Plain-text document sources:
========================================================================

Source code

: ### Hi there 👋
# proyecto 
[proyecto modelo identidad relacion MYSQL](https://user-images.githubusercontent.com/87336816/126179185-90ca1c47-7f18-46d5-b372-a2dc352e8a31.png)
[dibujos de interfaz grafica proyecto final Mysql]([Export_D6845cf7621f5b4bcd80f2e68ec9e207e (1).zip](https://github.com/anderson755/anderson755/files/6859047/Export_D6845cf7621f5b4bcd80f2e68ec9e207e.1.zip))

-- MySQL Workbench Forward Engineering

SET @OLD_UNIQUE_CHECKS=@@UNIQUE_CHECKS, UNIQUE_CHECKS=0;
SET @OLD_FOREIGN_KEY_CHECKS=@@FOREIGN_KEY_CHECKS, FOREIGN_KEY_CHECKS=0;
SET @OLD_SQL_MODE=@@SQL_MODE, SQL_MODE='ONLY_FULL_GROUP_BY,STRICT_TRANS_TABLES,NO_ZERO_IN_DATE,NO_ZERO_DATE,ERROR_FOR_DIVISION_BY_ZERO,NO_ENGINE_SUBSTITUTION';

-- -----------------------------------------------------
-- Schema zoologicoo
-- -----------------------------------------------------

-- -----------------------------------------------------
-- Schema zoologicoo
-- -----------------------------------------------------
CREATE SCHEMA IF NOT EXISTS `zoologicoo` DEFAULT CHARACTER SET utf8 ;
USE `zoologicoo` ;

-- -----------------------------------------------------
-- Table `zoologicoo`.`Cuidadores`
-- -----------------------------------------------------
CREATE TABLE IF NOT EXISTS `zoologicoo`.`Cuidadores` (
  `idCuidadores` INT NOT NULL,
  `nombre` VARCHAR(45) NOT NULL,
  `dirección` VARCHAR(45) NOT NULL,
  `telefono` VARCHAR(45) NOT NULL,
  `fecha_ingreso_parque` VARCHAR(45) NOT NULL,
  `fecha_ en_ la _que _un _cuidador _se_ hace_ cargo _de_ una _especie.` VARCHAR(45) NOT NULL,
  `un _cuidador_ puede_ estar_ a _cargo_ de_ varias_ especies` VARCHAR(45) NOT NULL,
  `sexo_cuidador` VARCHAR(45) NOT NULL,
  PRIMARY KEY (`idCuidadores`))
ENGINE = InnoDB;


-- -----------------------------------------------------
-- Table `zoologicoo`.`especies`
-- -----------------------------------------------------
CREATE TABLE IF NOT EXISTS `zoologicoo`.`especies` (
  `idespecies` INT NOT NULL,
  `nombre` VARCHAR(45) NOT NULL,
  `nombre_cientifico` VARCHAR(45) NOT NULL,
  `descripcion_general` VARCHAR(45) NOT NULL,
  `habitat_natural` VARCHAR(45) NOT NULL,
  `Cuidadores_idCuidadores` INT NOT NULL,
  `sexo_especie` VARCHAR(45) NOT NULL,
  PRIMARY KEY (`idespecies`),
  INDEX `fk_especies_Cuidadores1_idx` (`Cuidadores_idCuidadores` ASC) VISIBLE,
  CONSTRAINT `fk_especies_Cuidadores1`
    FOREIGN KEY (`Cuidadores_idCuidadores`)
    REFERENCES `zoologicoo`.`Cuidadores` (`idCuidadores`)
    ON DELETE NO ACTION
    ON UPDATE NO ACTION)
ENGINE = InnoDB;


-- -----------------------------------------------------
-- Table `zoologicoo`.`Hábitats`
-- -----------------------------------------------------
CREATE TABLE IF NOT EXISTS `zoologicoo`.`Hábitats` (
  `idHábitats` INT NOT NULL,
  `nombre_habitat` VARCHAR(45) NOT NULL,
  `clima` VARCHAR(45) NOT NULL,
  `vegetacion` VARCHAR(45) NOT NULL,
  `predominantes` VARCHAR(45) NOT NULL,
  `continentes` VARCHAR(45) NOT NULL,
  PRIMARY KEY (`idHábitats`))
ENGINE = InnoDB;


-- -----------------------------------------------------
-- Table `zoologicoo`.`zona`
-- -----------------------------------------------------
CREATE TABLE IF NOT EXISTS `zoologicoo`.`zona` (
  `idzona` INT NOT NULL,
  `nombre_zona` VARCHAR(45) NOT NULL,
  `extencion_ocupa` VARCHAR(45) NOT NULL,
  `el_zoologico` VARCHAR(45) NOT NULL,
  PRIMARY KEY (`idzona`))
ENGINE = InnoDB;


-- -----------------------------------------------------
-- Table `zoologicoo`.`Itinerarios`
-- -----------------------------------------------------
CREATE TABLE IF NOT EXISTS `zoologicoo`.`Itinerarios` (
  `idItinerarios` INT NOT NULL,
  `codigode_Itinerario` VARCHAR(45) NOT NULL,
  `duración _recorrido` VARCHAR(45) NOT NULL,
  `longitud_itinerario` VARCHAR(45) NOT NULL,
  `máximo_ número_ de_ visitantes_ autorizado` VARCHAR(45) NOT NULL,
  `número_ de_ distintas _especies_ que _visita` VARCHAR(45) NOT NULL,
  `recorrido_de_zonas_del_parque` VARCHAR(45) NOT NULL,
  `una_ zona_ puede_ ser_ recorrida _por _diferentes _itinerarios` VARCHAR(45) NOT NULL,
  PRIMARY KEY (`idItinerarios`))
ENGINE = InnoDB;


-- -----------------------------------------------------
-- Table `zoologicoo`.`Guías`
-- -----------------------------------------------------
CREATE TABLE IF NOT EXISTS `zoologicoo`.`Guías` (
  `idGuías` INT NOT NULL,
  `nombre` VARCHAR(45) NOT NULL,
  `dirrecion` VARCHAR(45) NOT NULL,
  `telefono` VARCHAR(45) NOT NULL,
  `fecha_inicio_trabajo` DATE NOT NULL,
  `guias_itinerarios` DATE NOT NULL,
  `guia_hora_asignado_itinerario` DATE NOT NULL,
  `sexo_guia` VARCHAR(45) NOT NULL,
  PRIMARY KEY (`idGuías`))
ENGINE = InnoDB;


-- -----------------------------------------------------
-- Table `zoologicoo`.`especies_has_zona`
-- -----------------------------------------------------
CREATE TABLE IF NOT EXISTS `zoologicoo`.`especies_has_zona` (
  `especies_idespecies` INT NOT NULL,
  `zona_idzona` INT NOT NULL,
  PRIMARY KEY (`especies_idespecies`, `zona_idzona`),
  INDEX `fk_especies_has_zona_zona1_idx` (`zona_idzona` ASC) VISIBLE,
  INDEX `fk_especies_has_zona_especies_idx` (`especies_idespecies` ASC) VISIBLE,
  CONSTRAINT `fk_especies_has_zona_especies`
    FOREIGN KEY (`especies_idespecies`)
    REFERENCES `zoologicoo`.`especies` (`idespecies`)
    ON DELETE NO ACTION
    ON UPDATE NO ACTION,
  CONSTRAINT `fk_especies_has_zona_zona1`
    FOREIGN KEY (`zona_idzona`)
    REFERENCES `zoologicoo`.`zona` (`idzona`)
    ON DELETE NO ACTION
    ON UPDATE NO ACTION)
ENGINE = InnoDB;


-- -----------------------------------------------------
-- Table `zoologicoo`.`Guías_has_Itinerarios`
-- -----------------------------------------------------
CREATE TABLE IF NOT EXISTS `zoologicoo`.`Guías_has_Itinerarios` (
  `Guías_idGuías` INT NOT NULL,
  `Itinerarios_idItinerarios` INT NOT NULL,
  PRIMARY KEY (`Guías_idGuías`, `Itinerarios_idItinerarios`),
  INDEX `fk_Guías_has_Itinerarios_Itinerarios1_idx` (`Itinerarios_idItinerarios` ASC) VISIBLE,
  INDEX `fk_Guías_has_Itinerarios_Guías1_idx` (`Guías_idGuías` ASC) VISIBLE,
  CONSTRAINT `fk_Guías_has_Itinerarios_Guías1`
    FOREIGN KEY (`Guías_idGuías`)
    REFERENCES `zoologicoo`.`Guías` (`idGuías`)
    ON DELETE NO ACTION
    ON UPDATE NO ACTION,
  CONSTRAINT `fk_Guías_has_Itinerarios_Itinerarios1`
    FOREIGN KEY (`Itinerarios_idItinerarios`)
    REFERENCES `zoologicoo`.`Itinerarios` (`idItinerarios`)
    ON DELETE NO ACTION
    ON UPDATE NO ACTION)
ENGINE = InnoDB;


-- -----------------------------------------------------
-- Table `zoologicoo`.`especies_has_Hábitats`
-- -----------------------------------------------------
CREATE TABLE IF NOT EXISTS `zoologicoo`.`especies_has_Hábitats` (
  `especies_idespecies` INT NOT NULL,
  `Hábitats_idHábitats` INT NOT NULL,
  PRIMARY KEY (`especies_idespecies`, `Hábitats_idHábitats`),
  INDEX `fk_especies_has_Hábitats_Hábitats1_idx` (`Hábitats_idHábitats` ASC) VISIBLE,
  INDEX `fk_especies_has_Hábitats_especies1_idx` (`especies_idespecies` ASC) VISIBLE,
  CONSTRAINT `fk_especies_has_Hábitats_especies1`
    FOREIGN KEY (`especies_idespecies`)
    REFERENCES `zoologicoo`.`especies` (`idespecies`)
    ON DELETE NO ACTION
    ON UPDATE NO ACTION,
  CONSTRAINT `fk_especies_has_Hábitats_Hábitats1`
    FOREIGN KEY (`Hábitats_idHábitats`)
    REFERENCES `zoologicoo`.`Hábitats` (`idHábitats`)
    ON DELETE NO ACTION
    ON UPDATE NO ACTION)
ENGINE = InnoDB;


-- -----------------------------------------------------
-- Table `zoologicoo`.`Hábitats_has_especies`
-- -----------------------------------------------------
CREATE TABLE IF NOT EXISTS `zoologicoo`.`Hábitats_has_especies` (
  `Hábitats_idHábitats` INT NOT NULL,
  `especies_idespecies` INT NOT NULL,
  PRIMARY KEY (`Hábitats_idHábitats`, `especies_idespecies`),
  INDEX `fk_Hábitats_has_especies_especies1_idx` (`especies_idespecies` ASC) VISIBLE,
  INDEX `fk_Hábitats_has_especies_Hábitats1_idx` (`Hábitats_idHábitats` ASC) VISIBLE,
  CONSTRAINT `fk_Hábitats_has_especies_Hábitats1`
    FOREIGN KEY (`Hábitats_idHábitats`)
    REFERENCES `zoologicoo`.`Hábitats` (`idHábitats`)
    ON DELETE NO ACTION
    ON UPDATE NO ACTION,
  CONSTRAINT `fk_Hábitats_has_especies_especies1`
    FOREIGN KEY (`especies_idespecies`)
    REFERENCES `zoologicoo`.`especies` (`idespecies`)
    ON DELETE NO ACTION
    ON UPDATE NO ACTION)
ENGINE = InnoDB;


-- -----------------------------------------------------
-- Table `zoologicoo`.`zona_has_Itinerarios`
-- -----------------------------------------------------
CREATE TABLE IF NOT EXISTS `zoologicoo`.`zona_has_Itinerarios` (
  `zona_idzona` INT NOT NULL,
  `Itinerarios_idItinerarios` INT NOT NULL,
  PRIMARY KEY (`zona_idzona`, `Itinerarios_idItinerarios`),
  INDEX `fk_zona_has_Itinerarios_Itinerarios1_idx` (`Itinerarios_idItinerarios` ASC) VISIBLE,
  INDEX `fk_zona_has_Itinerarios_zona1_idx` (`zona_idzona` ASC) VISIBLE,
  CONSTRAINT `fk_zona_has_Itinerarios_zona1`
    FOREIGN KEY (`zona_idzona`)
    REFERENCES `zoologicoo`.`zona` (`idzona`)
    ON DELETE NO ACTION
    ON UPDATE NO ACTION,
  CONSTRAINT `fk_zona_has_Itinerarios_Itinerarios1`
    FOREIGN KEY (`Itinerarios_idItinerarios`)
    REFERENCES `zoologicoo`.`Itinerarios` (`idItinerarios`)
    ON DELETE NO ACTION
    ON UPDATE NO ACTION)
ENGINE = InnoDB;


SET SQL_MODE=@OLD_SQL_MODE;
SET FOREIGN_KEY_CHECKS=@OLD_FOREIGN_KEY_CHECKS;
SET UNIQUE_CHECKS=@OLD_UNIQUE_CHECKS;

========================================================================

Exercise aim: Wherever "EXISTS" occurs in the entries above, copy the line it sits on.

Reply:
CREATE SCHEMA IF NOT EXISTS `zoologicoo` DEFAULT CHARACTER SET utf8 ;
CREATE TABLE IF NOT EXISTS `zoologicoo`.`Cuidadores` (
CREATE TABLE IF NOT EXISTS `zoologicoo`.`especies` (
CREATE TABLE IF NOT EXISTS `zoologicoo`.`Hábitats` (
CREATE TABLE IF NOT EXISTS `zoologicoo`.`zona` (
CREATE TABLE IF NOT EXISTS `zoologicoo`.`Itinerarios` (
CREATE TABLE IF NOT EXISTS `zoologicoo`.`Guías` (
CREATE TABLE IF NOT EXISTS `zoologicoo`.`especies_has_zona` (
CREATE TABLE IF NOT EXISTS `zoologicoo`.`Guías_has_Itinerarios` (
CREATE TABLE IF NOT EXISTS `zoologicoo`.`especies_has_Hábitats` (
CREATE TABLE IF NOT EXISTS `zoologicoo`.`Hábitats_has_especies` (
CREATE TABLE IF NOT EXISTS `zoologicoo`.`zona_has_Itinerarios` (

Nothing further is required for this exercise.